2019 NYC Power Outage
By Joseph Bennett, Senior NERC Reliability Specialist
On July 13, 2019, approximately 70,000 to 73,000 people lost power in a 30-block area of Midtown Manhattan and Manhattan’s west side. A tourist-filled Times Square and Broadway were shut down by the outage just as shows were set to go on.
The power outage also affected the entire NYC Subway system and the Metropolitan Transportation Authority (MTA) had to close four Manhattan stations and advised people to use the bus system due to uncertainty about the subway system due to not knowing the cause of the power outage. The FDNY also had to send responders to assist people who were stuck in elevators in high rise buildings throughout the affected area due to the loss of power. NYPD was dispatched to the affected areas to direct traffic due to the failure of traffic signals.
The outage was initially reported as being possibly due to a manhole explosion which was initially verified.

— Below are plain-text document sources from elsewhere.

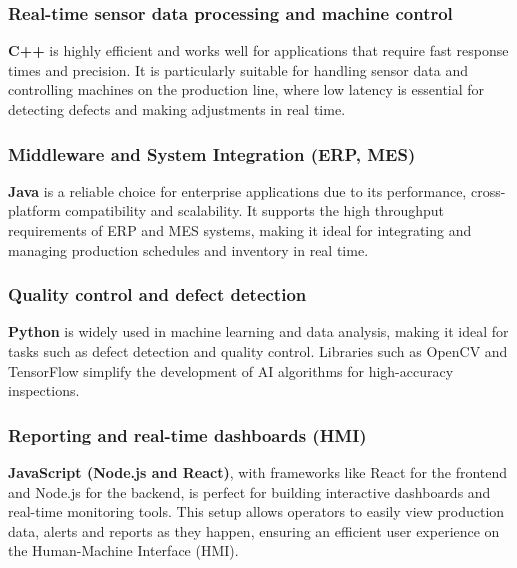 \subsubsection{Real-time sensor data processing and machine control}
\textbf{C++} is highly efficient and works well for applications that require fast response times and precision. It is particularly suitable for handling sensor data and controlling machines on the production line, where low latency is essential for detecting defects and making adjustments in real time.

\subsubsection{Middleware and System Integration (ERP, MES)}
\textbf{Java} is a reliable choice for enterprise applications due to its performance, cross-platform compatibility and scalability. It supports the high throughput requirements of ERP and MES systems, making it ideal for integrating and managing production schedules and inventory in real time.

\subsubsection{Quality control and defect detection}
\textbf{Python} is widely used in machine learning and data analysis, making it ideal for tasks such as defect detection and quality control. Libraries such as OpenCV and TensorFlow simplify the development of AI algorithms for high-accuracy inspections.

\subsubsection{Reporting and real-time dashboards (HMI)}
\textbf{JavaScript (Node.js and React)}, with frameworks like React for the frontend and Node.js for the backend, is perfect for building interactive dashboards and real-time monitoring tools. This setup allows operators to easily view production data, alerts and reports as they happen, ensuring an efficient user experience on the Human-Machine Interface (HMI).


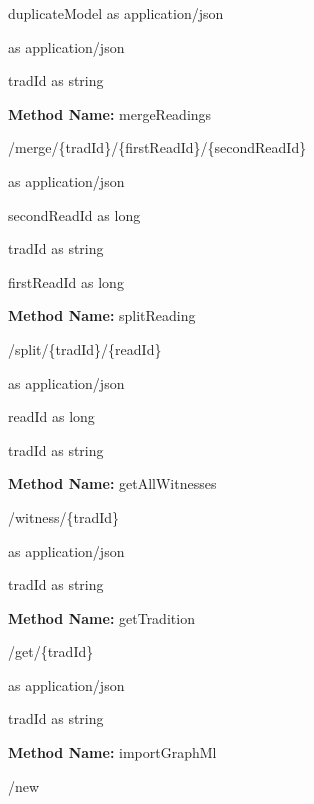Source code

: \begin{request}
duplicateModel as application/json
\end{request}
\begin{response}
 as application/json
\end{response}
\begin{parameter}
tradId as string
\end{parameter}
\textbf{Method Name: }mergeReadings
\begin{post}
/merge/\{tradId\}/\{firstReadId\}/\{secondReadId\}
\end{post}
\begin{response}
 as application/json
\end{response}
\begin{parameter}
secondReadId as long
\end{parameter}
\begin{parameter}
tradId as string
\end{parameter}
\begin{parameter}
firstReadId as long
\end{parameter}
\textbf{Method Name: }splitReading
\begin{post}
/split/\{tradId\}/\{readId\}
\end{post}
\begin{response}
 as application/json
\end{response}
\begin{parameter}
readId as long
\end{parameter}
\begin{parameter}
tradId as string
\end{parameter}
\textbf{Method Name: }getAllWitnesses
\begin{get}
/witness/\{tradId\}
\end{get}
\begin{response}
 as application/json
\end{response}
\begin{parameter}
tradId as string
\end{parameter}
\textbf{Method Name: }getTradition
\begin{get}
/get/\{tradId\}
\end{get}
\begin{response}
 as application/json
\end{response}
\begin{parameter}
tradId as string
\end{parameter}
\textbf{Method Name: }importGraphMl
\begin{post}
/new
\end{post}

Initially Con Edison stated the cause of the outage was a mechanical failure that it felt could be resolved relatively quickly but was unable to give an estimate on when power would be restored. Upon further investigation, it was determined that cause of the blackout was a transformer fire at one of the substations. While investigating the transformer explosion and fire, the root cause was traced to a relay in the substations transformer protection system that did not operate properly.
In a statement by Con Edison, they stated that in this case, primary and backup relay systems did not isolate a faulted 13,000-volt distribution cable at West 64th Street and West End Avenue. Initially, the fault on the 13kV system and the power outage were not thought to be connected by system operators. During the investigation, it was determined that the events were linked. The fault actually started on the 13kV system which then was exacerbated by the failure of the relay protection system to operate and trip the system off line. This led to an overload on a transformer in the substation which caused the transformer to explode and catch fire. All of this leading power outage that affected a large portion of Manhattan as well as people in surrounding areas due to a major disruption in transportation.
To prevent a similar occurrence in the future, Con Edison isolated all their similar relays in their system and performed testing and maintenance on the relays prior to returning them to service in order to ensure that the failure would not occur again.
In the end, it only took Con Edison 5 hours to restore power to the 70+ thousand affected customers and get the subway back up and running again. It did take several more days and countless hours to investigate similar relay protection systems and ensure that there wouldn’t be a similar problem in the future that would lead to another outage on Con Edison’s system.